── Records provided
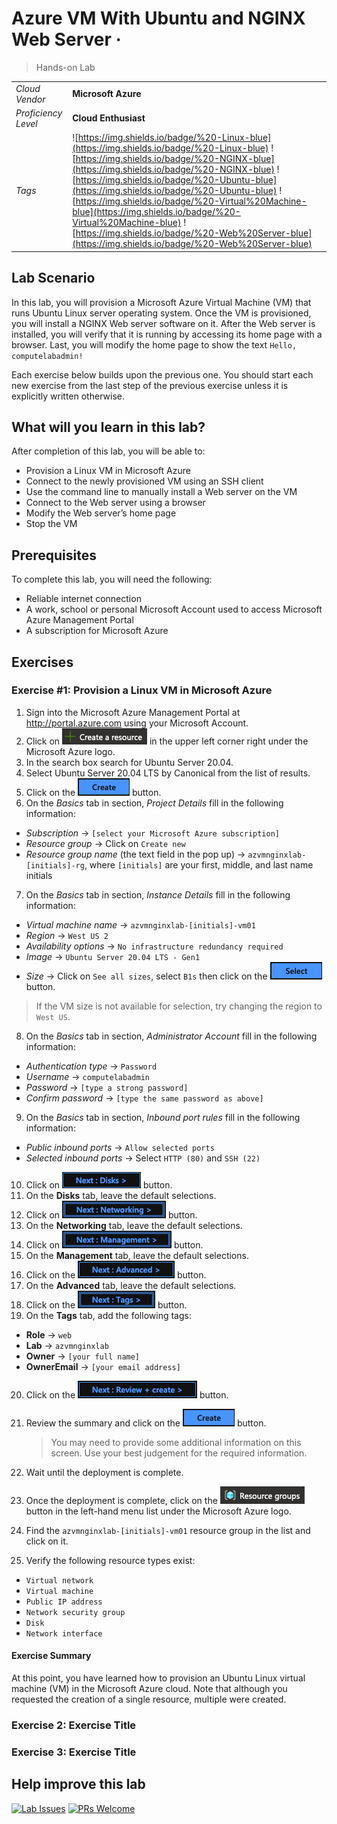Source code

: # Azure VM With Ubuntu and NGINX Web Server &middot;

> Hands-on Lab

|                     |                       |
| :------------------ | :-------------------- |
| *Cloud Vendor*      | **Microsoft Azure**   |
| *Proficiency Level* | **Cloud  Enthusiast** |
| *Tags*              | ![https://img.shields.io/badge/%20-Linux-blue](https://img.shields.io/badge/%20-Linux-blue) ![https://img.shields.io/badge/%20-NGINX-blue](https://img.shields.io/badge/%20-NGINX-blue) ![https://img.shields.io/badge/%20-Ubuntu-blue](https://img.shields.io/badge/%20-Ubuntu-blue) ![https://img.shields.io/badge/%20-Virtual%20Machine-blue](https://img.shields.io/badge/%20-Virtual%20Machine-blue) ![https://img.shields.io/badge/%20-Web%20Server-blue](https://img.shields.io/badge/%20-Web%20Server-blue) |

## Lab Scenario
In this lab, you will provision a Microsoft Azure Virtual Machine (VM) that runs Ubuntu Linux server operating system. Once the VM is provisioned, you will install a NGINX Web server software on it. After the Web server is installed, you will verify that it is running by accessing its home page with a browser. Last, you will modify the home page to show the text `Hello, computelabadmin!`

Each exercise below builds upon the previous one. You should start each new exercise from the last step of the previous exercise unless it is explicitly written otherwise.

## What will you learn in this lab?
After completion of this lab, you will be able to:

- Provision a Linux VM in Microsoft Azure
- Connect to the newly provisioned VM using an SSH client
- Use the command line to manually install a Web server on the VM
- Connect to the Web server using a browser
- Modify the Web server’s home page
- Stop the VM

## Prerequisites
To complete this lab, you will need the following:

- Reliable internet connection
- A work, school or personal Microsoft Account used to access Microsoft Azure Management Portal
- A subscription for Microsoft Azure

## Exercises

### Exercise #1: Provision a Linux VM in Microsoft Azure

1. Sign into the Microsoft Azure Management Portal at http://portal.azure.com using your Microsoft Account.
2. Click on ![Create a resource](media/azure-create-a-resource.png) in the upper left corner right under the Microsoft Azure logo.
3. In the search box search for Ubuntu Server 20.04.
4. Select Ubuntu Server 20.04 LTS by Canonical from the list of results.
5. Click on the ![Create button](media/azure-create-button.png) button.
6. On the *Basics* tab in section, *Project Details* fill in the following information:
  - *Subscription* → `[select your Microsoft Azure subscription]`
  - *Resource group* → Click on  `Create new`
  - *Resource group name* (the text field in the pop up) → `azvmnginxlab-[initials]-rg`, where `[initials]` are your first, middle, and last name initials
7. On the *Basics* tab in section, *Instance Details* fill in the following information:
  - *Virtual machine name* → `azvmnginxlab-[initials]-vm01`
  - *Region* → `West US 2`
  - *Availability options* → `No infrastructure redundancy required`
  - *Image* → `Ubuntu Server 20.04 LTS - Gen1`
  - *Size* → Click on `See all sizes`, select `B1s` then click on the ![Select button](media/azure-select-button.png) button.

  > If the VM size is not available for selection, try changing the region to `West US`.
8. On the *Basics* tab in section, *Administrator Account* fill in the following information:
  - *Authentication type* → `Password`
  - *Username* → `computelabadmin`
  - *Password* → `[type a strong password]`
  - *Confirm password* → `[type the same password as above]`
9. On the *Basics* tab in section, *Inbound port rules* fill in the following information:
  - *Public inbound ports* → `Allow selected ports`
  - *Selected inbound ports* → Select `HTTP (80)` and `SSH (22)`
10. Click on ![Next : Disks button](media/azure-next-disks-button.png) button.
11. On the **Disks** tab, leave the default selections.
12. Click on ![Next : Networking button](media/azure-next-networking-button.png) button.
13. On the **Networking** tab, leave the default selections.
14. Click on ![Next : Management button](media/azure-next-management-button.png) button.
15. On the **Management** tab, leave the default selections.
16. Click on the ![Next : Advanced button](media/azure-next-advanced-button.png) button.
17. On the **Advanced** tab, leave the default selections.
18. Click on the ![Next : Tags button](media/azure-next-tags-button.png) button.
19. On the **Tags** tab, add the following tags:
  - **Role** → `web`
  - **Lab** → `azvmnginxlab`
  - **Owner** → `[your full name]`
  - **OwnerEmail** → `[your email address]`
20. Click on the ![Next : Review + create button](media/azure-next-review-and-create-button.png) button.
21. Review the summary and click on the ![Create button](media/azure-create-button.png) button.
    
    > You may need to provide some additional information on this screen. Use your best judgement for the required information.
22. Wait until the deployment is complete.
23. Once the deployment is complete, click on the ![Resource groups button](media/azure-resource-groups-button.png) button in the left-hand menu list under the Microsoft Azure logo.
24. Find the `azvmnginxlab-[initials]-vm01` resource group in the list and click on it.
25. Verify the following resource types exist:
  - `Virtual network`
  - `Virtual machine`
  - `Public IP address`
  - `Network security group`
  - `Disk`
  - `Network interface`

#### Exercise Summary
At this point, you have learned how to provision an Ubuntu Linux virtual machine (VM) in the Microsoft Azure cloud. Note that although you requested the creation of a single resource, multiple were created. 

### Exercise 2: Exercise Title
### Exercise 3: Exercise Title

## Help improve this lab

[![Lab Issues](https://img.shields.io/github/issues/crimsonpinnacle/cloud-labs)](https://github.com/CrimsonPinnacle/cloud-labs/issues/new?assignees=toddysm&labels=new+lab&template=bug_template.md&title=) [![PRs Welcome](https://img.shields.io/badge/PRs-welcome-brightgreen.svg)](https://github.com/CrimsonPinnacle/cloud-labs/pulls)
────
▶ Action item
Quote the data above from the line containing "- Modify the Web server’s home page" to the line containing "- *Subscription* →", inclusive, and stop.

▶ Your response
- Modify the Web server’s home page
- Stop the VM

## Prerequisites
To complete this lab, you will need the following:

- Reliable internet connection
- A work, school or personal Microsoft Account used to access Microsoft Azure Management Portal
- A subscription for Microsoft Azure

## Exercises

### Exercise #1: Provision a Linux VM in Microsoft Azure

1. Sign into the Microsoft Azure Management Portal at http://portal.azure.com using your Microsoft Account.
2. Click on ![Create a resource](media/azure-create-a-resource.png) in the upper left corner right under the Microsoft Azure logo.
3. In the search box search for Ubuntu Server 20.04.
4. Select Ubuntu Server 20.04 LTS by Canonical from the list of results.
5. Click on the ![Create button](media/azure-create-button.png) button.
6. On the *Basics* tab in section, *Project Details* fill in the following information:
  - *Subscription* → `[select your Microsoft Azure subscription]`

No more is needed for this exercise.